Au centre du dôme, se trouverait un noyeau qui abrite un puissant ordinateur, dont l'intelligence artificielle se chargerait de veiller au bien-être des humains, de contrôler la qualité de l’eau et de l’air, de maintenir la sécurité et l’équilibre. Cette machine, impartiale par essence puisque non-humaine, rendrait obsolète toute forme d'état, de hiérarchie, ainsi que la concentration du pouvoir entre les mains de certains humains ou de classes sociales dominantes.

Ce superordinateur ne prendrait pas pour autant le rôle du gouvernement à la place des humains, puisque son action se limiterait au maintien d'une certaine forme de cohésion. Ne pouvant agir avec égoïsme, elle prendrait, à chaque fois, des décisions logiques pour le bien commun, profitant à tous. Son rôle serait essentiellement de maintenir une certaine harmonie et de veiller à la bonne coordination globale de l'ensemble.

The Venus project

Cette ville, elle existe déjà... ou presque. En effet, Jacque Fresco a bâti un véritable centre d'expérimentation fonctionnant comme un laboratoire grandeur nature, qu'il a commencé à construire à la fin des années 1970.

The Venus project

Ainsi, et jusqu'à la fin de sa vie, Fresco vivait dans un embryon du Projet Vénus, et il a réalisé de nombreuses maquettes présentant toutes les dimensions architecturales de son projet : panneaux solaires, autonomie énergétique, habitat à faible consommation ! Pour lui, il s'agissait avant tout de semer les premières graines, de poser les bases de ce qui selon lui pourrait être l'avenir de l'humanité.

Avec ce premier ensemble de constructions, Jacque Fresco entendait prouver que son projet n'était pas qu'une utopie, mais qu'il était également réalisable, du moins à l'échelle d'une ville.

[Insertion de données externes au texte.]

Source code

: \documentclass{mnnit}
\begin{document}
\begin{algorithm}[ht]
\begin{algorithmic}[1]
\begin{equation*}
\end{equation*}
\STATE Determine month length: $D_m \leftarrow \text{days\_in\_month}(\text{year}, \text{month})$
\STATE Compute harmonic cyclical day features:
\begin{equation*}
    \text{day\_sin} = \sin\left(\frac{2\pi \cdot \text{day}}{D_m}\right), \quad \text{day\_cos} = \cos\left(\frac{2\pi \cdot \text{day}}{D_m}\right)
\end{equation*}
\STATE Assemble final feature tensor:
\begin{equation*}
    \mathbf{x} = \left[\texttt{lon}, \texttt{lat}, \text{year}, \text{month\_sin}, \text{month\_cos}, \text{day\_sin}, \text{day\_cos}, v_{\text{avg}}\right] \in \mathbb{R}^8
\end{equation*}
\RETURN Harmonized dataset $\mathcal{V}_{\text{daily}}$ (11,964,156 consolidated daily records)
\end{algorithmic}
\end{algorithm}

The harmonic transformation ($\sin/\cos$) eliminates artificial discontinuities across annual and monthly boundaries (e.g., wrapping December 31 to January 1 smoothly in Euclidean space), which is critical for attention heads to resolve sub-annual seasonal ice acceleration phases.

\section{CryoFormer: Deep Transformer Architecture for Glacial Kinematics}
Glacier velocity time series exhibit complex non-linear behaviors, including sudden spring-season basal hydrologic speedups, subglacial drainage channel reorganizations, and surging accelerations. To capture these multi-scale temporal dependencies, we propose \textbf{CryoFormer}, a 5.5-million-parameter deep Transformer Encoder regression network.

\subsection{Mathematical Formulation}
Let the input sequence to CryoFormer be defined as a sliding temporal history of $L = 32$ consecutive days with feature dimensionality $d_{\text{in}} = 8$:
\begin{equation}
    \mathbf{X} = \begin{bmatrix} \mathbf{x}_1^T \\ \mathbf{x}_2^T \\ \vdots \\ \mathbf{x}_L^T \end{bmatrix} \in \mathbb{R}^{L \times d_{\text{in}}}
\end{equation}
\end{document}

Pour Zoltan Istvan, fondateur du Parti Transhumaniste Américain, qui fait partie des intellectuels ayant adoubé ce projet, « L’idée d’une ville expérimentale est tout à fait réaliste ». En revanche, tempère-t-il,  « Savoir si le monde entier embrasserait la théorie de l’économie basée sur les ressources, c’est autre chose, mais une ville expérimentale pourrait montrer la voie et répondre en partie à cette question. » 

Utopie ou dystopie ?

Le projet de Jacque Fresco suscite l'espoir, mais également des réactions bien moins optimistes. À l'enthousiasme des uns, s'oppose le scepticisme des autres. Pourtant, il suffit de se pencher un peu sur l'histoire de cet homme, de lire ses interviews et d'observer ses démonstrations pour se rendre compte que, de toute évidence, Fresco n'est ni un fou illuminé, ni un charlatan. Que le projet soit faisable ou qu'il soit trop ambitieux pour être concrètement réalisable, une chose est sûre et certaine : le personnage semble animé la plus profonde bienveillance, une sincérité indéniable et un humanisme sans faille. 

Reste que, comme pour tout ce qui parait trop beau pour être vrai, nous avons ce reflexe bien humain d'émettre nos réserves. On peut avoir tendance à se dire que, malgré les plus louables des intentions, tout cela pourrait bien dégénérer. Après tout, d'Huxley à Orwell, la science-fiction nous aura appris que, du concept utopique au désastre totalitaire, il n'y a parfois qu'un pas à franchir ! Cette égalité est-elle seulement possible, ou bien la nature humaine reprendra-t-elle forcément le dessus ? C'est là que se termine le débat du point de vue de l'architecture et qu'il commence du point de vue philosophique.